Em determinadas situações, pode haver indicação de retirar e substituir o implante. Em outras, a paciente pode optar pelo explante sem colocação de uma nova prótese.
A capsulotomia ou a capsulectomia também podem integrar uma mastopexia na qual haverá manutenção ou troca dos implantes.
A decisão deve considerar as condições da cápsula, das próteses, dos tecidos mamários e o planejamento estabelecido para cada paciente.
É possível trocar a prótese durante a mastopexia?
Sim, quando existe indicação.
Em pacientes que já possuem implantes e realizam uma mastopexia, o planejamento pode incluir a troca das próteses.
Nesse momento, podem ser avaliados aspectos como tamanho, formato, posição e plano em que o implante será colocado.
Se também houver necessidade de abordar a cápsula, a capsulotomia ou a capsulectomia podem fazer parte dessa mesma cirurgia.
São etapas diferentes que podem ser combinadas dentro de um único planejamento operatório.
Capsulectomia pode ser realizada durante um explante mamário?
Sim.
Quando a paciente decide retirar as próteses, a necessidade de abordar a cápsula também é avaliada.
Em alguns casos pode existir indicação de capsulectomia. Em outros, a retirada completa da cápsula pode não ser necessária.
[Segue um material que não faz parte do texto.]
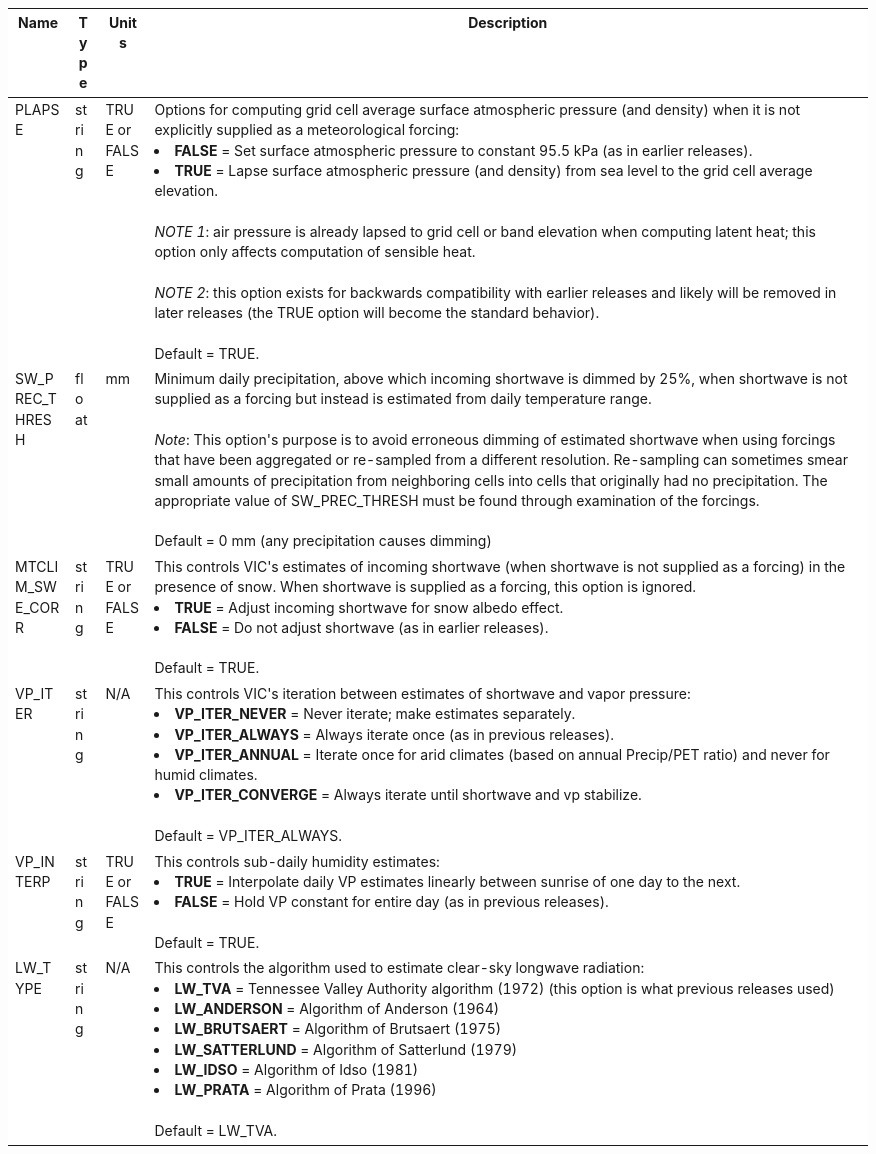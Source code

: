 | Name            | Type   | Units         | Description                                                                                                                                                                                                                                                                                                                                                                                                                                                                                                                                                              |
|-----------------|--------|---------------|--------------------------------------------------------------------------------------------------------------------------------------------------------------------------------------------------------------------------------------------------------------------------------------------------------------------------------------------------------------------------------------------------------------------------------------------------------------------------------------------------------------------------------------------------------------------------|
| PLAPSE          | string | TRUE or FALSE | Options for computing grid cell average surface atmospheric pressure (and density) when it is not explicitly supplied as a meteorological forcing:  <li>**FALSE** = Set surface atmospheric pressure to constant 95.5 kPa (as in earlier releases).  <li>**TRUE** = Lapse surface atmospheric pressure (and density) from sea level to the grid cell average elevation.  <br><br>*NOTE 1*: air pressure is already lapsed to grid cell or band elevation when computing latent heat; this option only affects computation of sensible heat.  <br><br>*NOTE 2*: this option exists for backwards compatibility with earlier releases and likely will be removed in later releases (the TRUE option will become the standard behavior).  <br><br>Default = TRUE. |
| SW_PREC_THRESH  | float  | mm            | Minimum daily precipitation, above which incoming shortwave is dimmed by 25%, when shortwave is not supplied as a forcing but instead is estimated from daily temperature range. <br><br>*Note*: This option's purpose is to avoid erroneous dimming of estimated shortwave when using forcings that have been aggregated or re-sampled from a different resolution. Re-sampling can sometimes smear small amounts of precipitation from neighboring cells into cells that originally had no precipitation. The appropriate value of SW_PREC_THRESH must be found through examination of the forcings.  <br><br>Default = 0 mm (any precipitation causes dimming)  |
| MTCLIM_SWE_CORR | string | TRUE or FALSE | This controls VIC's estimates of incoming shortwave (when shortwave is not supplied as a forcing) in the presence of snow. When shortwave is supplied as a forcing, this option is ignored.  <li>**TRUE** = Adjust incoming shortwave for snow albedo effect.  <li>**FALSE** = Do not adjust shortwave (as in earlier releases).  <br><br>Default = TRUE.  |
| VP_ITER         | string | N/A           | This controls VIC's iteration between estimates of shortwave and vapor pressure:  <li>**VP_ITER_NEVER** = Never iterate; make estimates separately.  <li>**VP_ITER_ALWAYS** = Always iterate once (as in previous releases).  <li>**VP_ITER_ANNUAL** = Iterate once for arid climates (based on annual Precip/PET ratio) and never for humid climates.  <li>**VP_ITER_CONVERGE** = Always iterate until shortwave and vp stabilize.  <br><br>Default = VP_ITER_ALWAYS.                                                                                                                                                                                                                                                                                                                                                                                                                                                                                                                                                |
| VP_INTERP       | string | TRUE or FALSE | This controls sub-daily humidity estimates:  <li>**TRUE** = Interpolate daily VP estimates linearly between sunrise of one day to the next.  <li>**FALSE** = Hold VP constant for entire day (as in previous releases).  <br><br>Default = TRUE.                                                                                                                                                                                                                                                                                                                                                                                                                                                                                                                                                          |
| LW_TYPE         | string | N/A           | This controls the algorithm used to estimate clear-sky longwave radiation:  <li>**LW_TVA** = Tennessee Valley Authority algorithm (1972) (this option is what previous releases used)  <li>**LW_ANDERSON** = Algorithm of Anderson (1964)  <li>**LW_BRUTSAERT** = Algorithm of Brutsaert (1975)  <li>**LW_SATTERLUND** = Algorithm of Satterlund (1979)  <li>**LW_IDSO** = Algorithm of Idso (1981)  <li>**LW_PRATA** = Algorithm of Prata (1996)  <br><br>Default = LW_TVA.                                                                                                                                                                                                                                                                                                                                                                                                                                                                                                                                                        |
Dependendo das características das mamas após a retirada dos implantes, uma mastopexia também pode fazer parte do planejamento para reposicionar os tecidos e tratar o excesso de pele.
Como o cirurgião escolhe entre capsulotomia e capsulectomia?
A escolha começa pela avaliação individual.
É necessário considerar o motivo da cirurgia, os sintomas apresentados, a presença e o grau de uma eventual contratura, as condições da cápsula, a posição e integridade dos implantes e as características dos tecidos mamários.
Também é preciso considerar qual cirurgia está sendo planejada.
Em uma mastopexia com prótese, por exemplo, a abordagem da cápsula pode representar um dos tempos operatórios necessários dentro do planejamento da cirurgia.
Exames de imagem também podem ser utilizados quando necessários para complementar a investigação.
Com essas informações, o cirurgião pode definir qual abordagem pode ser considerada para aquela paciente.
Conclusão
Capsulotomia e capsulectomia são técnicas diferentes utilizadas para abordar a cápsula formada ao redor de uma prótese de silicone.
Enquanto a capsulotomia realiza liberações na cápsula, a capsulectomia envolve a retirada parcial ou total desse tecido.
Essas técnicas não precisam ser consideradas apenas como procedimentos isolados. Em determinadas cirurgias de mastopexia em pacientes que possuem implantes, a abordagem da cápsula pode fazer parte da operação como um de seus tempos operatórios.
Por isso, a escolha entre capsulotomia, capsulectomia ou outra abordagem depende das condições da cápsula, das próteses, dos tecidos mamários e do planejamento individual da mastopexia.